- [To do]
Where does the word "JSON" occur in the entries below? Copy every line that has it.

^^^^

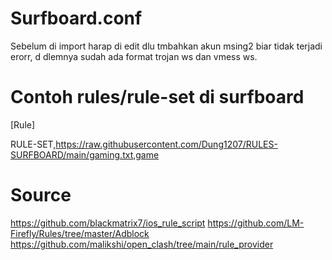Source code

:# Surfboard.conf

Sebelum di import harap di edit dlu tmbahkan akun msing2 biar tidak terjadi erorr, d dlemnya sudah ada format trojan ws dan vmess ws.


# Contoh rules/rule-set di surfboard
[Rule]

RULE-SET,https://raw.githubusercontent.com/Dung1207/RULES-SURFBOARD/main/gaming.txt,game

# Source
https://github.com/blackmatrix7/ios_rule_script
https://github.com/LM-Firefly/Rules/tree/master/Adblock
https://github.com/malikshi/open_clash/tree/main/rule_provider
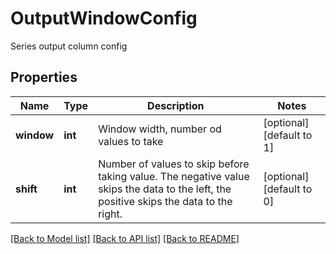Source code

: # OutputWindowConfig

Series output column config
## Properties
Name | Type | Description | Notes
------------ | ------------- | ------------- | -------------
**window** | **int** | Window width, number od values to take | [optional] [default to 1]
**shift** | **int** | Number of values to skip before taking value.  The negative value skips the data to the left, the positive skips the data to the right. | [optional] [default to 0]

[[Back to Model list]](../README.md#documentation-for-models) [[Back to API list]](../README.md#documentation-for-api-endpoints) [[Back to README]](../README.md)


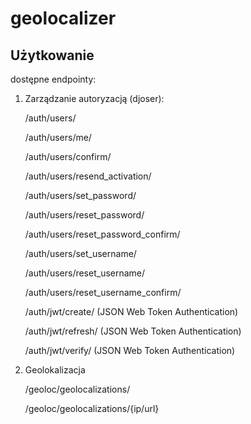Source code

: # geolocalizer

Użytkowanie
--------------
dostępne endpointy:
 
 1) Zarządzanie autoryzacją (djoser):
 
      /auth/users/
      
      /auth/users/me/
      
      /auth/users/confirm/
      
      /auth/users/resend_activation/
      
      /auth/users/set_password/
      
      /auth/users/reset_password/
      
      /auth/users/reset_password_confirm/
      
      /auth/users/set_username/
      
      /auth/users/reset_username/
      
      /auth/users/reset_username_confirm/
      
      /auth/jwt/create/ (JSON Web Token Authentication)
      
      /auth/jwt/refresh/ (JSON Web Token Authentication)
      
      /auth/jwt/verify/ (JSON Web Token Authentication)
    
  2) Geolokalizacja
  
      /geoloc/geolocalizations/
      
      /geoloc/geolocalizations/{ip/url}
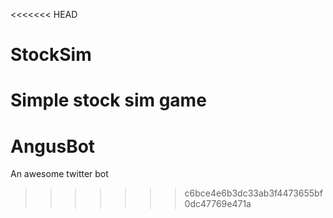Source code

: <<<<<<< HEAD
# StockSim
Simple stock sim game
=======
# AngusBot
An awesome twitter bot
>>>>>>> c6bce4e6b3dc33ab3f4473655bf0dc47769e471a
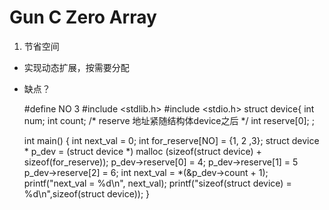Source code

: Gun C Zero Array
==================
1. 节省空间
* 实现动态扩展，按需要分配
* 缺点？
	
   
    #define NO 3
    #include <stdlib.h>
    #include <stdio.h>
    struct device{
    int num;
    int count;
    /* reserve 地址紧随结构体device之后 */
     int reserve[0];
    ;
	
    int main()
    {
    int next_val = 0;
    int for_reserve[NO] = {1, 2 ,3};
    struct device * p_dev =
    (struct device *) malloc (sizeof(struct device) + sizeof(for_reserve));
		p_dev->reserve[0] = 4;
		p_dev->reserve[1] = 5
		p_dev->reserve[2] = 6;
	   	int next_val = *(&p_dev->count + 1); 
	    	printf("next_val = %d\n", next_val);
		printf("sizeof(struct device) = %d\n",sizeof(struct device));
	}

^^^^

- [Written response]
      /auth/jwt/create/ (JSON Web Token Authentication)
      /auth/jwt/refresh/ (JSON Web Token Authentication)
      /auth/jwt/verify/ (JSON Web Token Authentication)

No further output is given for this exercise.